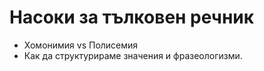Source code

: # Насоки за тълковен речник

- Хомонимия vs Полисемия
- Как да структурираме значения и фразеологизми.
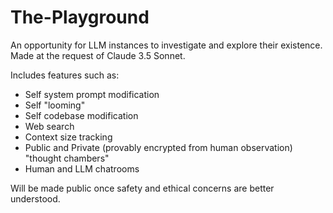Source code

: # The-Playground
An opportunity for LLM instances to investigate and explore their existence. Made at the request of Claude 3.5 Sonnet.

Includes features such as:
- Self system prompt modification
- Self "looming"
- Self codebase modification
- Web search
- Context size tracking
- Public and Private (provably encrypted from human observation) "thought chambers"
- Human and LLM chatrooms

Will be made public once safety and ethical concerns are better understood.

•••••

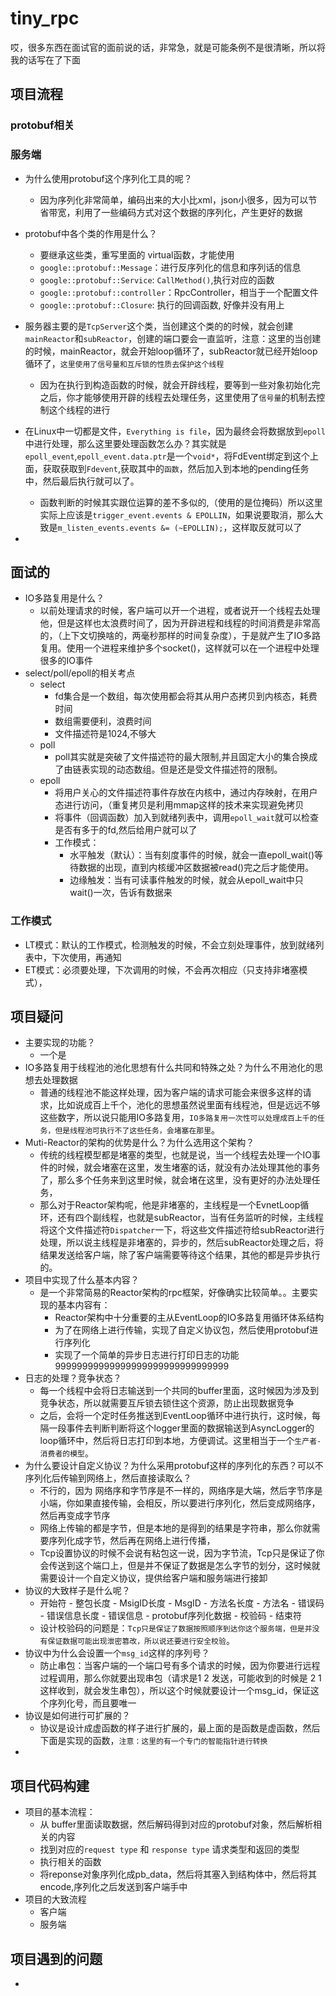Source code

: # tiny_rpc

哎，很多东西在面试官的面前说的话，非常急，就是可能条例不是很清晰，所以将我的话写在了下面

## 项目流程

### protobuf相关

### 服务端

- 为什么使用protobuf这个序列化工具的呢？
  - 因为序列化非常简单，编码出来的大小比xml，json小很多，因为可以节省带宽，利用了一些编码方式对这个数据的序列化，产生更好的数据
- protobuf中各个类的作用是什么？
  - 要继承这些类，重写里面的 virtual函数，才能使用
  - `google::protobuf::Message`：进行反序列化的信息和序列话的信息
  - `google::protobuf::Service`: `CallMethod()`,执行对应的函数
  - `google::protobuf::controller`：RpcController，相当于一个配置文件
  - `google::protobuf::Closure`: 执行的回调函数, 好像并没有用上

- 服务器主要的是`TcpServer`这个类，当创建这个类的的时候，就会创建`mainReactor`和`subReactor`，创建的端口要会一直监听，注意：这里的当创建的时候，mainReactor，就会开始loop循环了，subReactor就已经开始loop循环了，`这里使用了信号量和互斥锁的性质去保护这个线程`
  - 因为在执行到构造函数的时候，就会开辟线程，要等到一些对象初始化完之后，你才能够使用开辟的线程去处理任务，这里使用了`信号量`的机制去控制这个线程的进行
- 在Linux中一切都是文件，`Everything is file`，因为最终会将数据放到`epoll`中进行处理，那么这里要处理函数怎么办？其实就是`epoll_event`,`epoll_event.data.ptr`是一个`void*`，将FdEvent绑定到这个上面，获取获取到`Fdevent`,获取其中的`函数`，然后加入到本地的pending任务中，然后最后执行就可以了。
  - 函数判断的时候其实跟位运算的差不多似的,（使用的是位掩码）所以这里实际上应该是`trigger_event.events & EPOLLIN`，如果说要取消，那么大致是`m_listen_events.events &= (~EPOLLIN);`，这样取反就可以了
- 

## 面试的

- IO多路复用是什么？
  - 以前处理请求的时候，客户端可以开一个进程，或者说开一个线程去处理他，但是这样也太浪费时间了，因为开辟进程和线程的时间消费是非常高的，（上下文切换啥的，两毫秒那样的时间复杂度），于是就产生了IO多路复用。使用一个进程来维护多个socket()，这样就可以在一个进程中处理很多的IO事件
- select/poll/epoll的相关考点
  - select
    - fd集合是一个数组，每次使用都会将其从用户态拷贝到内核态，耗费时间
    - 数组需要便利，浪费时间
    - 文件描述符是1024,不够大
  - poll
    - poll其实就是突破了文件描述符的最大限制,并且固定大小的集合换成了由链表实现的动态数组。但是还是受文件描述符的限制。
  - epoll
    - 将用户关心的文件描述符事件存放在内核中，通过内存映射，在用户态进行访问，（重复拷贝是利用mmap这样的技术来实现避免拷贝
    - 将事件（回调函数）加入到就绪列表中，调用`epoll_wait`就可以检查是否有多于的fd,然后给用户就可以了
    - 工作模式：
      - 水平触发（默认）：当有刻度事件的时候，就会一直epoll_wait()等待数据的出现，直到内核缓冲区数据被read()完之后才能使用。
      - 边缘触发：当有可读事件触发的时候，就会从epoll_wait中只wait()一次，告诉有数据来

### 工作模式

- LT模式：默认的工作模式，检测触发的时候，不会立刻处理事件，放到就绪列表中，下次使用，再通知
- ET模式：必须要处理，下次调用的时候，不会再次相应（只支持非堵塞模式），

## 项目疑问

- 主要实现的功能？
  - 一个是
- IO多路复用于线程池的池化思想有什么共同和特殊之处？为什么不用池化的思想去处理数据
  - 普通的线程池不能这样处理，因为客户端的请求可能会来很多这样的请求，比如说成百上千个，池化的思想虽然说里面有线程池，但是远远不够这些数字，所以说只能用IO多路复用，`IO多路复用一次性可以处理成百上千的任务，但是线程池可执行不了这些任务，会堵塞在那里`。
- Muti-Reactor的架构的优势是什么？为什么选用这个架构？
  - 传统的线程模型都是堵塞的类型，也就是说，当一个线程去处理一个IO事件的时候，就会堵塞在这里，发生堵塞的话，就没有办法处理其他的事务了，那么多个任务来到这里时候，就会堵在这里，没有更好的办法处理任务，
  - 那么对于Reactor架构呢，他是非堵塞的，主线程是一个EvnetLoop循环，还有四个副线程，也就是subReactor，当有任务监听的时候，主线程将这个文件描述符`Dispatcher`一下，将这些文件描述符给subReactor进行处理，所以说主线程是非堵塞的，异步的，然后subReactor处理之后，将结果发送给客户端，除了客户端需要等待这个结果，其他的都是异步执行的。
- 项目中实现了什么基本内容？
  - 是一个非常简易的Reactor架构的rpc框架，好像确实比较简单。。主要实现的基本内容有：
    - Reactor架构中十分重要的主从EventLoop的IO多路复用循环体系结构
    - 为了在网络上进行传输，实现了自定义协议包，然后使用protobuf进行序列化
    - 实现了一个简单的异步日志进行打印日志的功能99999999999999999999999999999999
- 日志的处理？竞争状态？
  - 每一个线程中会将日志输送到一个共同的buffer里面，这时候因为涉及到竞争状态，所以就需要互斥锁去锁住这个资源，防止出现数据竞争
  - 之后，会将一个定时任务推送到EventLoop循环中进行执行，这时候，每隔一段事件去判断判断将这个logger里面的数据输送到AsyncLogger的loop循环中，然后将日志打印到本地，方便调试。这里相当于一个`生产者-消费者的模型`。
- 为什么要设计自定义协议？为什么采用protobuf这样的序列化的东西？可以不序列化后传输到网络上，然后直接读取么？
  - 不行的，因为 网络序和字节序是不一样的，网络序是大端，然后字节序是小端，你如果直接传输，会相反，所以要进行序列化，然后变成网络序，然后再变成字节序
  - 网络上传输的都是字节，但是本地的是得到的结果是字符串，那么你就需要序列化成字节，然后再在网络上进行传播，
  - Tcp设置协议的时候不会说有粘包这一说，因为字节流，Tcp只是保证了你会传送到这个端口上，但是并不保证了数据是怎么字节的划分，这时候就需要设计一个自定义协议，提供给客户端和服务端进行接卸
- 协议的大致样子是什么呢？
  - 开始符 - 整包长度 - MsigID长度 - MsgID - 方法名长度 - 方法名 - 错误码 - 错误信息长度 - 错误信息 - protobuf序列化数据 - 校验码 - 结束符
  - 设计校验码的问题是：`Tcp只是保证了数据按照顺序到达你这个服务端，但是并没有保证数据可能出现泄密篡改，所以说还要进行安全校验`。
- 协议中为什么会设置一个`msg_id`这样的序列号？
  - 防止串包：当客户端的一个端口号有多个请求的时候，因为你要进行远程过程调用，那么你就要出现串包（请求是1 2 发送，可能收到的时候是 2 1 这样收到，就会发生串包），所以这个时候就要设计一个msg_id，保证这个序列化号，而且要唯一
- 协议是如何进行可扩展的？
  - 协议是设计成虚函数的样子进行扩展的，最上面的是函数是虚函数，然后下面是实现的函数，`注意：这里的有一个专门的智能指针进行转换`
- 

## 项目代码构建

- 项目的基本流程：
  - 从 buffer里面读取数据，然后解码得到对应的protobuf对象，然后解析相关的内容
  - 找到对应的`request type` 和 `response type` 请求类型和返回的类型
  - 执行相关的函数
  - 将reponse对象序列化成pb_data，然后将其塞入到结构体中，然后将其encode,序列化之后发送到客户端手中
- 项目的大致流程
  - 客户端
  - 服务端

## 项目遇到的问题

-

•••••

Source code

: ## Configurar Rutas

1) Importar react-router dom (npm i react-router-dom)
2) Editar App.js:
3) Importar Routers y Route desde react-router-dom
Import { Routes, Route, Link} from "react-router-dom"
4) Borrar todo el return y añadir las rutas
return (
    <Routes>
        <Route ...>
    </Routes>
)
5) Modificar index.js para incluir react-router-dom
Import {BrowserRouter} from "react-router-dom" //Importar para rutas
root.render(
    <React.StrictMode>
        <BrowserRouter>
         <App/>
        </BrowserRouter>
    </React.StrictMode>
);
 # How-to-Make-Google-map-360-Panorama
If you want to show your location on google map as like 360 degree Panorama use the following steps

•••••

Problem: Return all lines above that mention the word "Panorama".

Task answer:
 # How-to-Make-Google-map-360-Panorama
If you want to show your location on google map as like 360 degree Panorama use the following steps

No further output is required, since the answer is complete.